Recently, a report published by the Intergovernmental Panel on Climate Change (IPCC) states that the Great Barrier Reef is in crisis and suffering grave impacts from climate change.
Great Barrier Reef
- The Great Barrier Reef is a site of remarkable variety and beauty on the north-east coast of Australia.
- It contains the world’s largest collection of coral reefs, with 400 types of coral, 1,500 species of fish and 4,000 types of mollusc.
- The entire ecosystem was inscribed as World Heritage in 1981, covering an area of 348,000 square kilometers, and is one of the seven wonders of the natural world.
- This reef structure is composed of and built by billions of tiny organisms, known as coral polyps.
- They are made up of genetically identical organisms called polyps, which are tiny, soft-bodied organisms. At their base is a hard, protective limestone skeleton called a calicle, which forms the structure of coral reefs.
- These polyps have microscopic algae called zooxanthellae living within their tissues.

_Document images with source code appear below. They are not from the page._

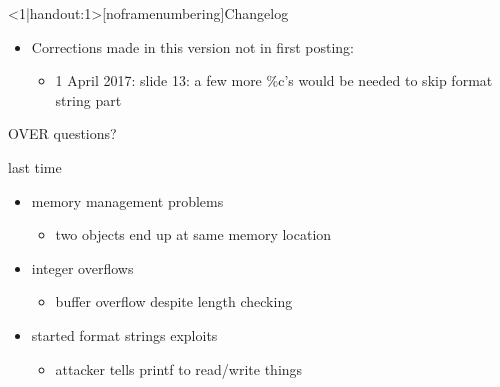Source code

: \begin{frame}
    \titlepage
\end{frame}


{
\begin{frame}<1|handout:1>[noframenumbering]{Changelog}
    \begin{itemize}
        \item Corrections made in this version not in first posting:
        \begin{itemize}
        \item 1 April 2017: slide 13: a few more \%c's would be needed to skip format string part
        \end{itemize}
    \end{itemize}
\end{frame}
}


\begin{frame}{OVER questions?}
\end{frame}

\begin{frame}{last time}
    \begin{itemize}
        \item memory management problems
        \begin{itemize}
            \item two objects end up at same memory location
        \end{itemize}
        \item integer overflows
        \begin{itemize}
            \item buffer overflow despite length checking
        \end{itemize}
        \item started format strings exploits
        \begin{itemize}
            \item attacker tells printf to read/write things
        \end{itemize}
    \end{itemize}
\end{frame}


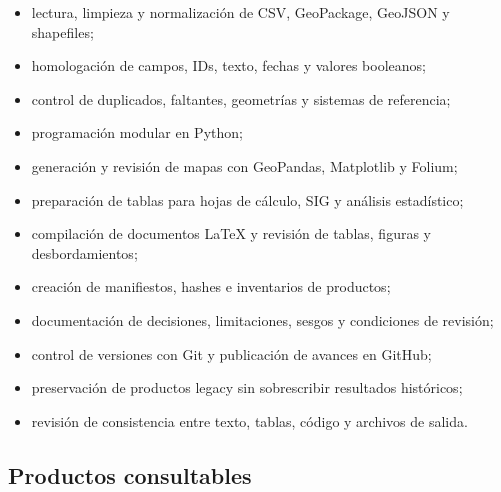 \documentclass[
  spanish,
]{article}
\providecommand{\tightlist}{%
  \setlength{\itemsep}{0pt}\setlength{\parskip}{0pt}}
\begin{document}
\begin{itemize}
\tightlist
\item
  lectura, limpieza y normalización de CSV, GeoPackage, GeoJSON y
  shapefiles;
\item
  homologación de campos, IDs, texto, fechas y valores booleanos;
\item
  control de duplicados, faltantes, geometrías y sistemas de referencia;
\item
  programación modular en Python;
\item
  generación y revisión de mapas con GeoPandas, Matplotlib y Folium;
\item
  preparación de tablas para hojas de cálculo, SIG y análisis
  estadístico;
\item
  compilación de documentos LaTeX y revisión de tablas, figuras y
  desbordamientos;
\item
  creación de manifiestos, hashes e inventarios de productos;
\item
  documentación de decisiones, limitaciones, sesgos y condiciones de
  revisión;
\item
  control de versiones con Git y publicación de avances en GitHub;
\item
  preservación de productos legacy sin sobrescribir resultados
  históricos;
\item
  revisión de consistencia entre texto, tablas, código y archivos de
  salida.
\end{itemize}

\subsection{Productos consultables}\label{productos-consultables}
\end{document}
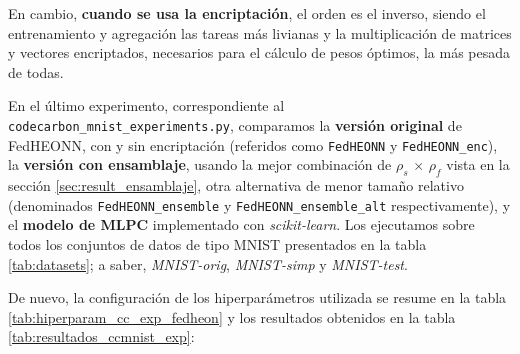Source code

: \documentclass[00-Trabajo_Final.tex]{subfiles}
\begin{document}
En cambio, \textbf{cuando se usa la encriptación}, el orden es el inverso, siendo el entrenamiento y agregación las tareas más livianas y la multiplicación de matrices y vectores encriptados, necesarios para el cálculo de pesos óptimos, la más pesada de todas.

\vspace{1em}

En el último experimento, correspondiente al \verb|codecarbon_mnist_experiments.py|, comparamos la \textbf{versión original} de FedHEONN, con y sin encriptación (referidos como \verb|FedHEONN| y \verb|FedHEONN_enc|), la \textbf{versión con ensamblaje}, usando la mejor combinación de $\rho_s\,\times\,\rho_f$ vista en la sección \ref{sec:result_ensamblaje}, otra alternativa de menor tamaño relativo (denominados \verb|FedHEONN_ensemble| y \verb|FedHEONN_ensemble_alt| respectivamente), y el \textbf{modelo de MLPC} implementado con \textit{scikit-learn}. Los ejecutamos sobre todos los conjuntos de datos de tipo MNIST presentados en la tabla \ref{tab:datasets}; a saber, \textit{MNIST-orig}, \textit{MNIST-simp} y \textit{MNIST-test}.

De nuevo, la configuración de los hiperparámetros utilizada se resume en la tabla \ref{tab:hiperparam_cc_exp_fedheon} y los resultados obtenidos en la tabla \ref{tab:resultados_ccmnist_exp}:
\end{document}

The corals and algae have a mutualistic (symbiotic) relationship.
What is the significance of Great Barrier Reef?
- The diversity of species and habitats, and their interconnectivity, make the Great Barrier Reef one of the richest and most complex natural ecosystems on earth.
- There are over 1,500 species of fish, about 400 species of coral, 4,000 species of mollusc, and some 240 species of birds, plus a great diversity of sponges, anemones, marine worms, crustaceans, and other species.
- It also comprises endemic species and threatened species as listed by the International Union for Conservation of Nature (IUCN)
- It is also one of the major tourist attractions in the country and contributes to the economic development of the country
What are the Findings of the Report?
- Warming ocean temperature is causing frequent and severe coral bleaching.
- The worst bleaching event, in 2016, affected over 90% of the reef, and a punishing succession of bleaching incidents has left the northern and middle portion of the reef system in a highly degraded state.
- Even if the global community achieves its goal of limiting future warming to 1.5 degrees Celsius since pre-industrial times, that still wouldn’t be sufficient to prevent more frequent mass bleaching events, though it may reduce their occurrence.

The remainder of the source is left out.